_Task to complete_
Below are the records; tally the lines that include "Improvement" and report only the total.

Collected data:
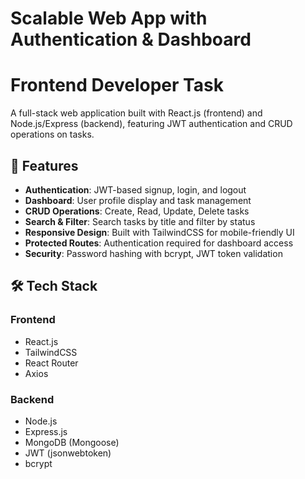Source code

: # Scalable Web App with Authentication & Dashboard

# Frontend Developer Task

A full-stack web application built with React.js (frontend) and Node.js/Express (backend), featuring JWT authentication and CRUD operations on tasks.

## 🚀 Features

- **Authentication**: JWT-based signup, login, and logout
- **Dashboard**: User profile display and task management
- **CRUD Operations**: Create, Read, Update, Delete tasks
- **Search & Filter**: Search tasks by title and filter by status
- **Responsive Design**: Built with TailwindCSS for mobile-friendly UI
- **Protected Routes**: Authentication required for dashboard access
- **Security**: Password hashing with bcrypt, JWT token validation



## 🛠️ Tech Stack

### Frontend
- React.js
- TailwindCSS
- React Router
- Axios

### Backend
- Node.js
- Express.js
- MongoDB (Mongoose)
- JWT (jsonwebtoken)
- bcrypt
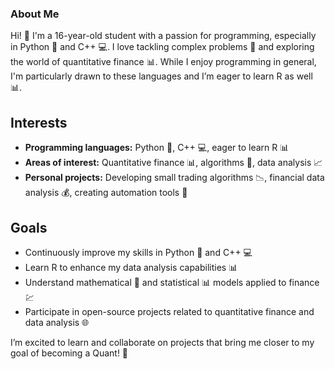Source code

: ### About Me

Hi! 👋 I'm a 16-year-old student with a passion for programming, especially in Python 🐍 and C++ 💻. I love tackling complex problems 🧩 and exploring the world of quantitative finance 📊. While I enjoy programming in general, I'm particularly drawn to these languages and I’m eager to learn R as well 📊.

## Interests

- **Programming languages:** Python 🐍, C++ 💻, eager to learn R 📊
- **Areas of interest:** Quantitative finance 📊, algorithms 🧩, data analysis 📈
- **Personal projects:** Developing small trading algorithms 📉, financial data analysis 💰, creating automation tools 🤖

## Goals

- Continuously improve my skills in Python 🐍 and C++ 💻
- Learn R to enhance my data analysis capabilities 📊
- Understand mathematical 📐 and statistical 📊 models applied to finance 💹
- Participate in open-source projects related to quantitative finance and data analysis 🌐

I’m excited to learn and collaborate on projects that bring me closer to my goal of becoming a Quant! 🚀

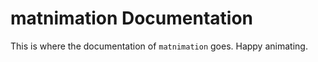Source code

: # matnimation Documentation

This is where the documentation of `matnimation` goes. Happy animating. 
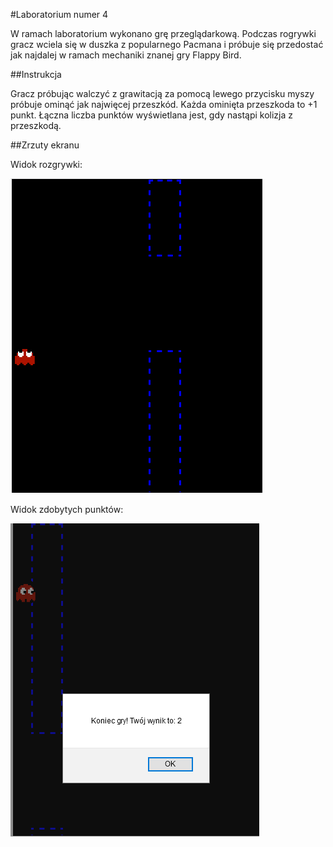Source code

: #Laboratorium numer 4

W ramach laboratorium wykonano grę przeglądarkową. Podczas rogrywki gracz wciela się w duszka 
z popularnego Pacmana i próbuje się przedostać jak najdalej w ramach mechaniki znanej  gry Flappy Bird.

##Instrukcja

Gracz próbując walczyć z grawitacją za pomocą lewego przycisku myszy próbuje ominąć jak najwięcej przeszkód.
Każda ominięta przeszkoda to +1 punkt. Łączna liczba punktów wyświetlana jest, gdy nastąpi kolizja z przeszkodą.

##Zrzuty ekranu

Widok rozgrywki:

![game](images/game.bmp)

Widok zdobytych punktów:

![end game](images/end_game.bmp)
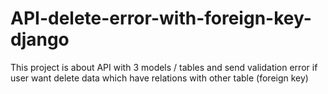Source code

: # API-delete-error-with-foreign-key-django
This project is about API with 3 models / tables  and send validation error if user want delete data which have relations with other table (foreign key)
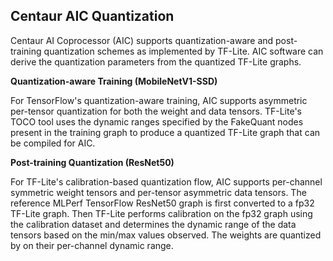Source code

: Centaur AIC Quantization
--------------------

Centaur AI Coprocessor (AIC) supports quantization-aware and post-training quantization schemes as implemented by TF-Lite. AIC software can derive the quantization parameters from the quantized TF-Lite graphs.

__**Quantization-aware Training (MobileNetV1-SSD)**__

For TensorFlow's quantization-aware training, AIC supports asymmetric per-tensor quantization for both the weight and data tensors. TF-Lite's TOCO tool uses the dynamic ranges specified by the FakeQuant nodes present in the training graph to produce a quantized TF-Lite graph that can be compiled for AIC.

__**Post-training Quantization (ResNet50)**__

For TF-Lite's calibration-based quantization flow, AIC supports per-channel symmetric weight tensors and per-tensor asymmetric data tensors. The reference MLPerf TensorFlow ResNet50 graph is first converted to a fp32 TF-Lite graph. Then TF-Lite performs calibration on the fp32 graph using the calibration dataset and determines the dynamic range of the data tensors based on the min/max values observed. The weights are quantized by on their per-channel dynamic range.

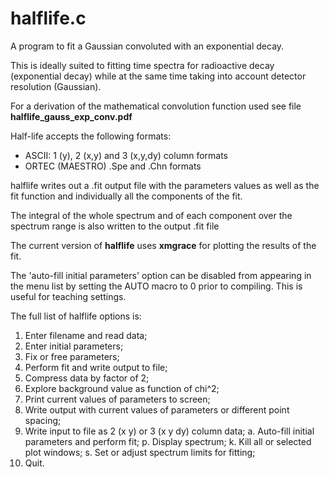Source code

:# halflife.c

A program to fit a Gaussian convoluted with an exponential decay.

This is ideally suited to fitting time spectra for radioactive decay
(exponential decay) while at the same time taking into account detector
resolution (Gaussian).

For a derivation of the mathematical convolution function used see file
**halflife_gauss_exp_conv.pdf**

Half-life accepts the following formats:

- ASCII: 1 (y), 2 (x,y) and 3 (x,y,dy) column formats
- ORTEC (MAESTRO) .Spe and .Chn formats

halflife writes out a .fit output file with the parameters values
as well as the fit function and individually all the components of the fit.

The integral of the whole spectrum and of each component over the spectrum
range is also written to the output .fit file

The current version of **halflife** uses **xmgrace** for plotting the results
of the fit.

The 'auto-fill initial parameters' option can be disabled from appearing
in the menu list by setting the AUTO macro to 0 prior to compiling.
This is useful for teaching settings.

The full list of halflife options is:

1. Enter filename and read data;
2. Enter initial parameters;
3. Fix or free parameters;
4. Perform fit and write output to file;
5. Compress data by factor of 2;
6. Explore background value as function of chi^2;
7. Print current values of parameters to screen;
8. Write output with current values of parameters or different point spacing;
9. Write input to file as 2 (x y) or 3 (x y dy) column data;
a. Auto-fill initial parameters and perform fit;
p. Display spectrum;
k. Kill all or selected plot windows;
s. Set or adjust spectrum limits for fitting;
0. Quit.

--

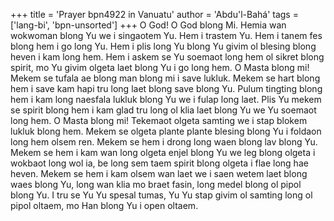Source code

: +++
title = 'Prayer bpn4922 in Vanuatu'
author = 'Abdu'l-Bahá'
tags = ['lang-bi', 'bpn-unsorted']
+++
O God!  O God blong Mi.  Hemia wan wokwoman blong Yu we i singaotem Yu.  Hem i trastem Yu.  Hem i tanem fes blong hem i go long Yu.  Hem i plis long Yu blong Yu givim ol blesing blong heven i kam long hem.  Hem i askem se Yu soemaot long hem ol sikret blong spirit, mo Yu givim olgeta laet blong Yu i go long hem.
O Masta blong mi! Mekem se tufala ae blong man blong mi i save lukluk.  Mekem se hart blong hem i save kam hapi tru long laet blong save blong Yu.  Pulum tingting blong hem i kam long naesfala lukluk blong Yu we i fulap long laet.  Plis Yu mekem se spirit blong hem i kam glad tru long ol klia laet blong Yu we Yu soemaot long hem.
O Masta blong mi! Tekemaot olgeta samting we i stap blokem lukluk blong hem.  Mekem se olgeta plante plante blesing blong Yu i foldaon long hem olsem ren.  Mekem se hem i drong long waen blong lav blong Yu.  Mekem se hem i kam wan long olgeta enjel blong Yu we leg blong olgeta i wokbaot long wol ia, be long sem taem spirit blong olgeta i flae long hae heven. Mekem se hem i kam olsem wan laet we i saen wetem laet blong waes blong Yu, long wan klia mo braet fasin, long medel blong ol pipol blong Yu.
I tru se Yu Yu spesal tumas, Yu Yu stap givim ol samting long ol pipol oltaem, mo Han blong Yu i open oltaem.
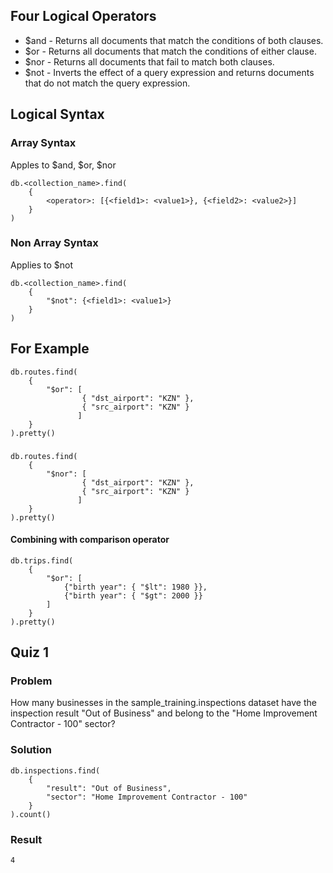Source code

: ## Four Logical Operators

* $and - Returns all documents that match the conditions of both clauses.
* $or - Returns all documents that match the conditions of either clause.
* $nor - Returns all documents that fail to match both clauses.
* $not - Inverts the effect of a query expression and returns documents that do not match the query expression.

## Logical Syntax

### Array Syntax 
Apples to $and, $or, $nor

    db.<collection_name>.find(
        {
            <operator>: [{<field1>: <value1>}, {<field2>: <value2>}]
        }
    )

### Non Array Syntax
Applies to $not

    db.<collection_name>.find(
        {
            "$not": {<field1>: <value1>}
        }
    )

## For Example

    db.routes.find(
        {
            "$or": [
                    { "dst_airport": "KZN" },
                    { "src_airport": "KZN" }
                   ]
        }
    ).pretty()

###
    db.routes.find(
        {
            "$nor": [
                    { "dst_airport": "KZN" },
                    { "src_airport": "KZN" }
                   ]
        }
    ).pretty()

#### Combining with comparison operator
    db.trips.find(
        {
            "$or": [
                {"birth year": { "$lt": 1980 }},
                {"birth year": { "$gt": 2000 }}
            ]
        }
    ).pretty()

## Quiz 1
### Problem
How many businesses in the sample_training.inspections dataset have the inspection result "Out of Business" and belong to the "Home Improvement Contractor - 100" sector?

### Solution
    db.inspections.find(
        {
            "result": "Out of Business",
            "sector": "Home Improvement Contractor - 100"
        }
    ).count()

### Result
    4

--

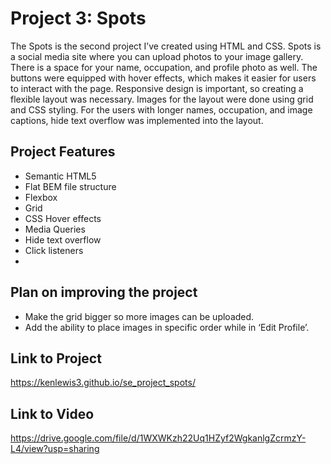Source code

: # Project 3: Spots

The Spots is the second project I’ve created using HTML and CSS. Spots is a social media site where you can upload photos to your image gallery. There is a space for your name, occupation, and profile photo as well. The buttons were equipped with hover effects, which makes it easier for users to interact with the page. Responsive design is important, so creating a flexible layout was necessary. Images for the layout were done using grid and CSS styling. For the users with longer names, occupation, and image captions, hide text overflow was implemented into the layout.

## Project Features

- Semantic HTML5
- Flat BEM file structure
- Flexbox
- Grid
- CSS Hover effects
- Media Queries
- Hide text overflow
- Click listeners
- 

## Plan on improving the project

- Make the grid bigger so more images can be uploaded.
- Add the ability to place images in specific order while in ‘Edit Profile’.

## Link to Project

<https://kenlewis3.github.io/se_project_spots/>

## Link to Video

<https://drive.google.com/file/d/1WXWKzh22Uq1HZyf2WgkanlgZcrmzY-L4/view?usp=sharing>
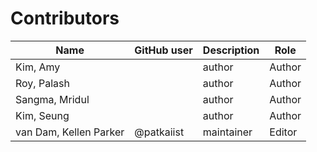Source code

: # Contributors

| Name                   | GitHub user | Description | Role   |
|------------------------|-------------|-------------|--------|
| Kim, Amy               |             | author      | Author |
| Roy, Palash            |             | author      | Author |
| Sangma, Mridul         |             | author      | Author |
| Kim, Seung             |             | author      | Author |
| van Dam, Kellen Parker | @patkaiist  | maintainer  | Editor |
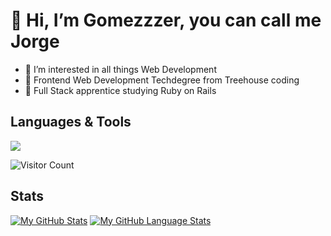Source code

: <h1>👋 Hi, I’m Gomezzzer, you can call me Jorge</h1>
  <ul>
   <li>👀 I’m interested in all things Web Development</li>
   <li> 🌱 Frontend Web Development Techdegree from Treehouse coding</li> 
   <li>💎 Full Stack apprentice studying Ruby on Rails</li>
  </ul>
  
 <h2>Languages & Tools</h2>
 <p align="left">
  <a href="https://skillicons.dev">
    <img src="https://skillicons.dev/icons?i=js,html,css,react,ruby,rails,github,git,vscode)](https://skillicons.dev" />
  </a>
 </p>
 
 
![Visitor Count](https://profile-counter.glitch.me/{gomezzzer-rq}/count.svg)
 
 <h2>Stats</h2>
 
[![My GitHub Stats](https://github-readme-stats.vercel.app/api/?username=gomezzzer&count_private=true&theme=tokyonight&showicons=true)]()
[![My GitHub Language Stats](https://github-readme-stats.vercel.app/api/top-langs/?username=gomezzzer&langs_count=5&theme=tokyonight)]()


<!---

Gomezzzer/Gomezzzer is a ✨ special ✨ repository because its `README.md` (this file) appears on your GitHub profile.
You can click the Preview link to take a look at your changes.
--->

_Answer for the task_
2